Onward and upward into the terascale
The technical design of the International Linear Collider is nearing completion, and it comes with a stipulation: If the Large Hadron Collider should direct scientists to an energy range beyond what the ILC accommodates, they should refer to its 1-teraelectronvolt contingency plan.
Over the next several months, researchers will complete a preliminary study of the 1-TeV ILC as an energy-doubling upgrade of the current 500-gigaelectronvolt (GeV) technical design. Having developed the outline for a possible upgrade from day one, researchers are now conceptually defining the elements of a higher-energy machine.

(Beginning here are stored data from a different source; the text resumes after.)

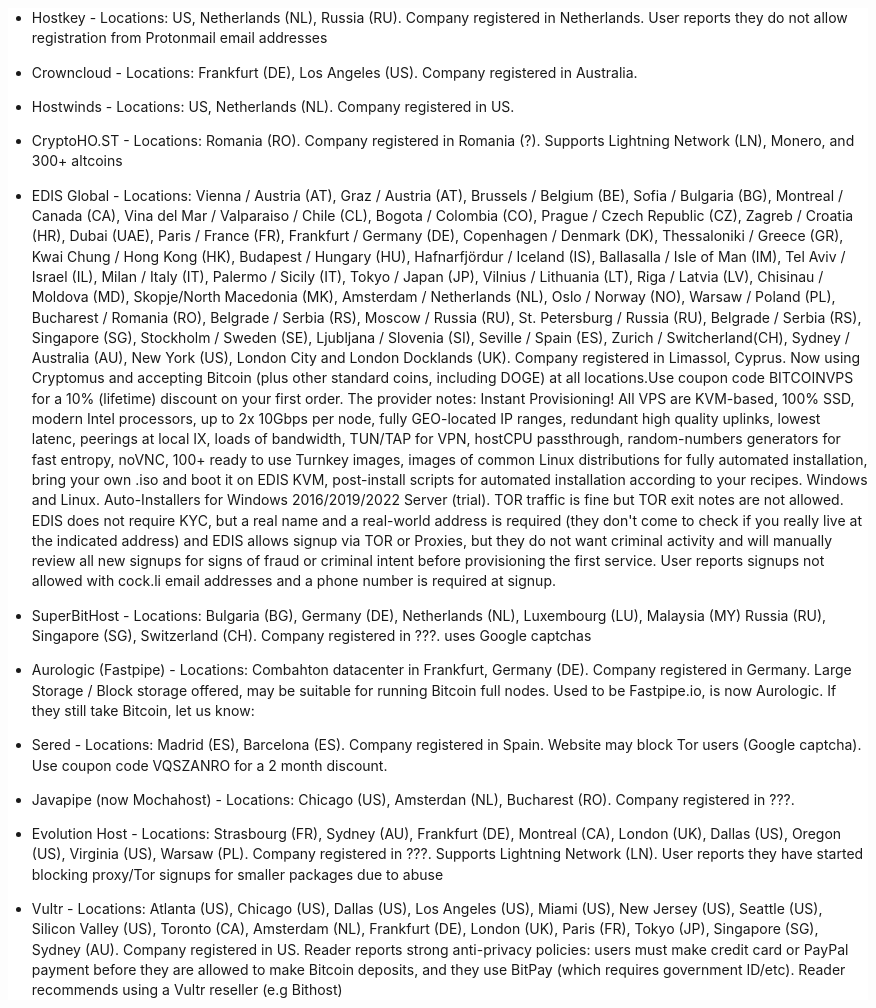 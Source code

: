 - Hostkey - Locations: US, Netherlands (NL), Russia (RU). Company registered in Netherlands. User reports they do not allow registration from Protonmail email addresses

- Crowncloud - Locations: Frankfurt (DE), Los Angeles (US). Company registered in Australia.

- Hostwinds - Locations: US, Netherlands (NL). Company registered in US.

- CryptoHO.ST - Locations: Romania (RO). Company registered in Romania (?). Supports Lightning Network (LN), Monero, and 300+ altcoins

- EDIS Global - Locations: Vienna / Austria (AT), Graz / Austria (AT), Brussels / Belgium (BE), Sofia / Bulgaria (BG), Montreal / Canada (CA), Vina del Mar / Valparaiso / Chile (CL), Bogota / Colombia (CO), Prague / Czech Republic (CZ), Zagreb / Croatia (HR), Dubai (UAE), Paris / France (FR), Frankfurt / Germany (DE), Copenhagen / Denmark (DK), Thessaloniki / Greece (GR), Kwai Chung / Hong Kong (HK), Budapest / Hungary (HU), Hafnarfjördur / Iceland (IS), Ballasalla / Isle of Man (IM), Tel Aviv / Israel (IL), Milan / Italy (IT), Palermo / Sicily (IT), Tokyo / Japan (JP), Vilnius / Lithuania (LT), Riga / Latvia (LV), Chisinau / Moldova (MD), Skopje/North Macedonia (MK), Amsterdam / Netherlands (NL), Oslo / Norway (NO), Warsaw / Poland (PL), Bucharest / Romania (RO), Belgrade / Serbia (RS), Moscow / Russia (RU), St. Petersburg / Russia (RU), Belgrade / Serbia (RS), Singapore (SG), Stockholm / Sweden (SE), Ljubljana / Slovenia (SI), Seville / Spain (ES), Zurich / Switcherland(CH), Sydney / Australia (AU), New York (US), London City and London Docklands (UK). Company registered in Limassol, Cyprus. Now using Cryptomus and accepting Bitcoin (plus other standard coins, including DOGE) at all locations.Use coupon code BITCOINVPS for a 10% (lifetime) discount on your first order. The provider notes: Instant Provisioning! All VPS are KVM-based, 100% SSD, modern Intel processors, up to 2x 10Gbps per node, fully GEO-located IP ranges, redundant high quality uplinks, lowest latenc, peerings at local IX, loads of bandwidth, TUN/TAP for VPN, hostCPU passthrough, random-numbers generators for fast entropy, noVNC, 100+ ready to use Turnkey images, images of common Linux distributions for fully automated installation, bring your own .iso and boot it on EDIS KVM, post-install scripts for automated installation according to your recipes. Windows and Linux. Auto-Installers for Windows 2016/2019/2022 Server (trial). TOR traffic is fine but TOR exit notes are not allowed. EDIS does not require KYC, but a real name and a real-world address is required (they don't come to check if you really live at the indicated address) and EDIS allows signup via TOR or Proxies, but they do not want criminal activity and will manually review all new signups for signs of fraud or criminal intent before provisioning the first service. User reports signups not allowed with cock.li email addresses and a phone number is required at signup.

- SuperBitHost - Locations: Bulgaria (BG), Germany (DE), Netherlands (NL), Luxembourg (LU), Malaysia (MY) Russia (RU), Singapore (SG), Switzerland (CH). Company registered in ???. uses Google captchas

- Aurologic (Fastpipe) - Locations: Combahton datacenter in Frankfurt, Germany (DE). Company registered in Germany. Large Storage / Block storage offered, may be suitable for running Bitcoin full nodes. Used to be Fastpipe.io, is now Aurologic. If they still take Bitcoin, let us know: <updates at >

- Sered - Locations: Madrid (ES), Barcelona (ES). Company registered in Spain. Website may block Tor users (Google captcha). Use coupon code VQSZANRO for a 2 month discount.

- Javapipe (now Mochahost) - Locations: Chicago (US), Amsterdan (NL), Bucharest (RO). Company registered in ???.

- Evolution Host - Locations: Strasbourg (FR), Sydney (AU), Frankfurt (DE), Montreal (CA), London (UK), Dallas (US), Oregon (US), Virginia (US), Warsaw (PL). Company registered in ???. Supports Lightning Network (LN). User reports they have started blocking proxy/Tor signups for smaller packages due to abuse

- Vultr - Locations: Atlanta (US), Chicago (US), Dallas (US), Los Angeles (US), Miami (US), New Jersey (US), Seattle (US), Silicon Valley (US), Toronto (CA), Amsterdam (NL), Frankfurt (DE), London (UK), Paris (FR), Tokyo (JP), Singapore (SG), Sydney (AU). Company registered in US. Reader reports strong anti-privacy policies: users must make credit card or PayPal payment before they are allowed to make Bitcoin deposits, and they use BitPay (which requires government ID/etc). Reader recommends using a Vultr reseller (e.g Bithost)
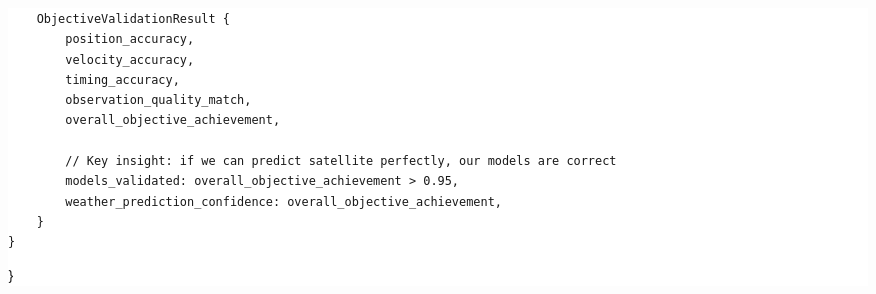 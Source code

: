         ObjectiveValidationResult {
            position_accuracy,
            velocity_accuracy,
            timing_accuracy,
            observation_quality_match,
            overall_objective_achievement,
            
            // Key insight: if we can predict satellite perfectly, our models are correct
            models_validated: overall_objective_achievement > 0.95,
            weather_prediction_confidence: overall_objective_achievement,
        }
    }
}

“Our focus has been very strongly on designing the best 500-GeV machine we can,” said Global Design Effort (GDE) Project Manager Nicholas Walker. “At the same time, we do have to do a little more work on the TeV upgrade than we did for it in the Reference Design Report,” he said, referring to the 2007 document.
Upgrade parameters are largely based on a cavity gradient goal of 45 megavolts per metre (MV/m) and a power consumption limit of 300 megawatts (MW) for operating the collider. Using these straw man parameters as a foundation, scientists will continue to develop them for the forthcoming ILC Technical Design Report (TDR) using LHC results, cost studies and technical reviews as guides.